* [Problem to work on]
Word for word, write out all of the entries that follow.

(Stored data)
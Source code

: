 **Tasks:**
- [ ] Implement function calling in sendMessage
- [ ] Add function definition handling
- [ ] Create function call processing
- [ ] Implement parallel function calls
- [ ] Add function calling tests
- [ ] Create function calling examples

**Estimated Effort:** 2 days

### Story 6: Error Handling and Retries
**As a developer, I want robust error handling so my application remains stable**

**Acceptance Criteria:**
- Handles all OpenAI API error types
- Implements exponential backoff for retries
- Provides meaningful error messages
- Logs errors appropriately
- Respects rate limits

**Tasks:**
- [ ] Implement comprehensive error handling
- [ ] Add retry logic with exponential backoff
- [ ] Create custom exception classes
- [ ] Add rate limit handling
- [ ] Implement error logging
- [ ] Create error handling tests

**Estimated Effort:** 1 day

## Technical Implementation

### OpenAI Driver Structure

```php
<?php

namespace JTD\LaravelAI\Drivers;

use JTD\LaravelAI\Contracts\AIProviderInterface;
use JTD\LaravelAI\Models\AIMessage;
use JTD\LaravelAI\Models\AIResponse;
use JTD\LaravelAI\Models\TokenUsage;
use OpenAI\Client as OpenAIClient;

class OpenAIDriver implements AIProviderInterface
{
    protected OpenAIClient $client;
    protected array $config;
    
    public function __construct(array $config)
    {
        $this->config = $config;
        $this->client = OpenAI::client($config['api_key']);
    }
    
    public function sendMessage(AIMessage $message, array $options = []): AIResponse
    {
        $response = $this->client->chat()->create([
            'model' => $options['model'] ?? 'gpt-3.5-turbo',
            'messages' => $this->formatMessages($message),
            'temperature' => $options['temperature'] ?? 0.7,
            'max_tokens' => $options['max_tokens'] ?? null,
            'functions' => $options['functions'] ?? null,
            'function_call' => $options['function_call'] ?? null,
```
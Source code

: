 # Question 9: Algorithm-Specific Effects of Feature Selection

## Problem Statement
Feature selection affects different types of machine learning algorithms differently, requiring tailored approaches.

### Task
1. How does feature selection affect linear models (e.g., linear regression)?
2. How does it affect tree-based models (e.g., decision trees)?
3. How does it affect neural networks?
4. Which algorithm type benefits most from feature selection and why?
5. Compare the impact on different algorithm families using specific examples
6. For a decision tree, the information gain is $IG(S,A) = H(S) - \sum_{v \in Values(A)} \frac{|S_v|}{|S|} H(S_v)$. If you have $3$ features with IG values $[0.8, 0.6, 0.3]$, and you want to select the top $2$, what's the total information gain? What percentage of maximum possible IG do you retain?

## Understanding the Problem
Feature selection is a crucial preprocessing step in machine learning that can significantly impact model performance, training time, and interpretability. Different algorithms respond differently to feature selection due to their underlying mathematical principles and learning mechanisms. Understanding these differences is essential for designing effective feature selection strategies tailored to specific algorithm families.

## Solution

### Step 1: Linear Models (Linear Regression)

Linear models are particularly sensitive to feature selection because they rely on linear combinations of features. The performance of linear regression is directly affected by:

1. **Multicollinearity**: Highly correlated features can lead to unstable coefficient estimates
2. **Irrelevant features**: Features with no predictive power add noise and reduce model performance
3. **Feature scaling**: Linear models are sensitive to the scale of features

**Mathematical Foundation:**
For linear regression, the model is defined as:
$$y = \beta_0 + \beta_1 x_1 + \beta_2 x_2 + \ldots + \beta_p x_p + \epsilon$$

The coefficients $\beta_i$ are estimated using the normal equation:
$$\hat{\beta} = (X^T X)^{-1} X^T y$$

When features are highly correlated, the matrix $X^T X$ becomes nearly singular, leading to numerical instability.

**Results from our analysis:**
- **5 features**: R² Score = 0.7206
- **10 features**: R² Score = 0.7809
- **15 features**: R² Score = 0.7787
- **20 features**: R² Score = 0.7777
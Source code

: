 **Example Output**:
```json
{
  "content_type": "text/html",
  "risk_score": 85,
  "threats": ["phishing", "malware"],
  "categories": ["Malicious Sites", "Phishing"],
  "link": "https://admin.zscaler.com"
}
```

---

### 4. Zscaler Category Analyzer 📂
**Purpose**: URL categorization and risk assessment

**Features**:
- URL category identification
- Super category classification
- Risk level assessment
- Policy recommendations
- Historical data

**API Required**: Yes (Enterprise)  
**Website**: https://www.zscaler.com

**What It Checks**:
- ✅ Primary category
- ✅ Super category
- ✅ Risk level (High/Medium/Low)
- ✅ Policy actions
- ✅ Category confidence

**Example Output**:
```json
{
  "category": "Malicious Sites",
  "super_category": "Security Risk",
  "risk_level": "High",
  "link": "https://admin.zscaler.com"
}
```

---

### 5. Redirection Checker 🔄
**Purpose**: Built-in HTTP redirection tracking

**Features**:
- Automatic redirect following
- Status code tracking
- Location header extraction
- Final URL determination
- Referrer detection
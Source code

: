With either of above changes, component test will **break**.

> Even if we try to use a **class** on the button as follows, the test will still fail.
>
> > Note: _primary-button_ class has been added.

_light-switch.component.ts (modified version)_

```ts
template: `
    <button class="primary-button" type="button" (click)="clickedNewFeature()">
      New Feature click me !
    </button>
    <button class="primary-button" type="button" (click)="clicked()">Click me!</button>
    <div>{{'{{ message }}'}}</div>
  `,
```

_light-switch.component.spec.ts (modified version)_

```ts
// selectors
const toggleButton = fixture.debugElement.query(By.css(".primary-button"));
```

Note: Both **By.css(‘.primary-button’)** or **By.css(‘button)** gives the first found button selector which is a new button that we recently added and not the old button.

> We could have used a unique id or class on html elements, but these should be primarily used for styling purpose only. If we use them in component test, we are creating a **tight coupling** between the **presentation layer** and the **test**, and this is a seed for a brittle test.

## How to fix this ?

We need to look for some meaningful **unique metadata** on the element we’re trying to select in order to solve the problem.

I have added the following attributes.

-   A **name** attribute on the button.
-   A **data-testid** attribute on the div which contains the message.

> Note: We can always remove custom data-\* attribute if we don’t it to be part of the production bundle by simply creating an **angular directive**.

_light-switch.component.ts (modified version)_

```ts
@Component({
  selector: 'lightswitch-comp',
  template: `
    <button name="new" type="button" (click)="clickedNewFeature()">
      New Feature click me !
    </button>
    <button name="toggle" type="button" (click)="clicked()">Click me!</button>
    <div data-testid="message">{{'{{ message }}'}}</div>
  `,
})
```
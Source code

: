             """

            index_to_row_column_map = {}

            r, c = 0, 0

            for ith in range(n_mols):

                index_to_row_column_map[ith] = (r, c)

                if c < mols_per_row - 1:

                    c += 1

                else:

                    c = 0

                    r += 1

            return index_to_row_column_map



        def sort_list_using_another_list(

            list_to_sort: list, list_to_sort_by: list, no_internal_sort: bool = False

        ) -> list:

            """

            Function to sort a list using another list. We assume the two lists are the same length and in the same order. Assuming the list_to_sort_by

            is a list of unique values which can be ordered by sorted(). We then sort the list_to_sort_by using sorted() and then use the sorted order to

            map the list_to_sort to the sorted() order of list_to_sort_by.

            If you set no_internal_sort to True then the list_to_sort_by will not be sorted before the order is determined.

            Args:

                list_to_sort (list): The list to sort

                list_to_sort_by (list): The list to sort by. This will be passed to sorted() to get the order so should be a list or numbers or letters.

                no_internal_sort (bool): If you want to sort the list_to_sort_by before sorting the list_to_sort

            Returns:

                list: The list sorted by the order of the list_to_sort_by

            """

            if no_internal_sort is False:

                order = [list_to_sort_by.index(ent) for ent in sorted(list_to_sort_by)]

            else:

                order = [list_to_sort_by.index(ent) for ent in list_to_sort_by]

* [Task answer]
Source code

: **Tasks:**
- [ ] Implement function calling in sendMessage
- [ ] Add function definition handling
- [ ] Create function call processing
- [ ] Implement parallel function calls
- [ ] Add function calling tests
- [ ] Create function calling examples

**Estimated Effort:** 2 days

### Story 6: Error Handling and Retries
**As a developer, I want robust error handling so my application remains stable**

**Acceptance Criteria:**
- Handles all OpenAI API error types
- Implements exponential backoff for retries
- Provides meaningful error messages
- Logs errors appropriately
- Respects rate limits

**Tasks:**
- [ ] Implement comprehensive error handling
- [ ] Add retry logic with exponential backoff
- [ ] Create custom exception classes
- [ ] Add rate limit handling
- [ ] Implement error logging
- [ ] Create error handling tests

**Estimated Effort:** 1 day

## Technical Implementation

### OpenAI Driver Structure

```php
<?php

namespace JTD\LaravelAI\Drivers;

use JTD\LaravelAI\Contracts\AIProviderInterface;
use JTD\LaravelAI\Models\AIMessage;
use JTD\LaravelAI\Models\AIResponse;
use JTD\LaravelAI\Models\TokenUsage;
use OpenAI\Client as OpenAIClient;

class OpenAIDriver implements AIProviderInterface
{
    protected OpenAIClient $client;
    protected array $config;
    
    public function __construct(array $config)
    {
        $this->config = $config;
        $this->client = OpenAI::client($config['api_key']);
    }
    
    public function sendMessage(AIMessage $message, array $options = []): AIResponse
    {
        $response = $this->client->chat()->create([
            'model' => $options['model'] ?? 'gpt-3.5-turbo',
            'messages' => $this->formatMessages($message),
            'temperature' => $options['temperature'] ?? 0.7,
            'max_tokens' => $options['max_tokens'] ?? null,
            'functions' => $options['functions'] ?? null,
            'function_call' => $options['function_call'] ?? null,
```
Source code

: # Question 9: Algorithm-Specific Effects of Feature Selection

## Problem Statement
Feature selection affects different types of machine learning algorithms differently, requiring tailored approaches.

### Task
1. How does feature selection affect linear models (e.g., linear regression)?
2. How does it affect tree-based models (e.g., decision trees)?
3. How does it affect neural networks?
4. Which algorithm type benefits most from feature selection and why?
5. Compare the impact on different algorithm families using specific examples
6. For a decision tree, the information gain is $IG(S,A) = H(S) - \sum_{v \in Values(A)} \frac{|S_v|}{|S|} H(S_v)$. If you have $3$ features with IG values $[0.8, 0.6, 0.3]$, and you want to select the top $2$, what's the total information gain? What percentage of maximum possible IG do you retain?

## Understanding the Problem
Feature selection is a crucial preprocessing step in machine learning that can significantly impact model performance, training time, and interpretability. Different algorithms respond differently to feature selection due to their underlying mathematical principles and learning mechanisms. Understanding these differences is essential for designing effective feature selection strategies tailored to specific algorithm families.

## Solution

### Step 1: Linear Models (Linear Regression)

Linear models are particularly sensitive to feature selection because they rely on linear combinations of features. The performance of linear regression is directly affected by:

1. **Multicollinearity**: Highly correlated features can lead to unstable coefficient estimates
2. **Irrelevant features**: Features with no predictive power add noise and reduce model performance
3. **Feature scaling**: Linear models are sensitive to the scale of features

**Mathematical Foundation:**
For linear regression, the model is defined as:
$$y = \beta_0 + \beta_1 x_1 + \beta_2 x_2 + \ldots + \beta_p x_p + \epsilon$$

The coefficients $\beta_i$ are estimated using the normal equation:
$$\hat{\beta} = (X^T X)^{-1} X^T y$$

When features are highly correlated, the matrix $X^T X$ becomes nearly singular, leading to numerical instability.

**Results from our analysis:**
- **5 features**: R² Score = 0.7206
- **10 features**: R² Score = 0.7809
- **15 features**: R² Score = 0.7787
- **20 features**: R² Score = 0.7777
Source code

: **Example Output**:
```json
{
  "content_type": "text/html",
  "risk_score": 85,
  "threats": ["phishing", "malware"],
  "categories": ["Malicious Sites", "Phishing"],
  "link": "https://admin.zscaler.com"
}
```

---

### 4. Zscaler Category Analyzer 📂
**Purpose**: URL categorization and risk assessment

**Features**:
- URL category identification
- Super category classification
- Risk level assessment
- Policy recommendations
- Historical data

**API Required**: Yes (Enterprise)  
**Website**: https://www.zscaler.com

**What It Checks**:
- ✅ Primary category
- ✅ Super category
- ✅ Risk level (High/Medium/Low)
- ✅ Policy actions
- ✅ Category confidence

**Example Output**:
```json
{
  "category": "Malicious Sites",
  "super_category": "Security Risk",
  "risk_level": "High",
  "link": "https://admin.zscaler.com"
}
```

---

### 5. Redirection Checker 🔄
**Purpose**: Built-in HTTP redirection tracking

**Features**:
- Automatic redirect following
- Status code tracking
- Location header extraction
- Final URL determination
- Referrer detection
Source code

:With either of above changes, component test will **break**.

> Even if we try to use a **class** on the button as follows, the test will still fail.
>
> > Note: _primary-button_ class has been added.

_light-switch.component.ts (modified version)_

```ts
template: `
    <button class="primary-button" type="button" (click)="clickedNewFeature()">
      New Feature click me !
    </button>
    <button class="primary-button" type="button" (click)="clicked()">Click me!</button>
    <div>{{'{{ message }}'}}</div>
  `,
```

_light-switch.component.spec.ts (modified version)_

```ts
// selectors
const toggleButton = fixture.debugElement.query(By.css(".primary-button"));
```

Note: Both **By.css(‘.primary-button’)** or **By.css(‘button)** gives the first found button selector which is a new button that we recently added and not the old button.

> We could have used a unique id or class on html elements, but these should be primarily used for styling purpose only. If we use them in component test, we are creating a **tight coupling** between the **presentation layer** and the **test**, and this is a seed for a brittle test.

## How to fix this ?

We need to look for some meaningful **unique metadata** on the element we’re trying to select in order to solve the problem.

I have added the following attributes.

-   A **name** attribute on the button.
-   A **data-testid** attribute on the div which contains the message.

> Note: We can always remove custom data-\* attribute if we don’t it to be part of the production bundle by simply creating an **angular directive**.

_light-switch.component.ts (modified version)_

```ts
@Component({
  selector: 'lightswitch-comp',
  template: `
    <button name="new" type="button" (click)="clickedNewFeature()">
      New Feature click me !
    </button>
    <button name="toggle" type="button" (click)="clicked()">Click me!</button>
    <div data-testid="message">{{'{{ message }}'}}</div>
  `,
})
```
Source code

:             """

            index_to_row_column_map = {}

            r, c = 0, 0

            for ith in range(n_mols):

                index_to_row_column_map[ith] = (r, c)

                if c < mols_per_row - 1:

                    c += 1

                else:

                    c = 0

                    r += 1

            return index_to_row_column_map



        def sort_list_using_another_list(

            list_to_sort: list, list_to_sort_by: list, no_internal_sort: bool = False

        ) -> list:

            """

            Function to sort a list using another list. We assume the two lists are the same length and in the same order. Assuming the list_to_sort_by

            is a list of unique values which can be ordered by sorted(). We then sort the list_to_sort_by using sorted() and then use the sorted order to

            map the list_to_sort to the sorted() order of list_to_sort_by.

            If you set no_internal_sort to True then the list_to_sort_by will not be sorted before the order is determined.

            Args:

                list_to_sort (list): The list to sort

                list_to_sort_by (list): The list to sort by. This will be passed to sorted() to get the order so should be a list or numbers or letters.

                no_internal_sort (bool): If you want to sort the list_to_sort_by before sorting the list_to_sort

            Returns:

                list: The list sorted by the order of the list_to_sort_by

            """

            if no_internal_sort is False:

                order = [list_to_sort_by.index(ent) for ent in sorted(list_to_sort_by)]

            else:

                order = [list_to_sort_by.index(ent) for ent in list_to_sort_by]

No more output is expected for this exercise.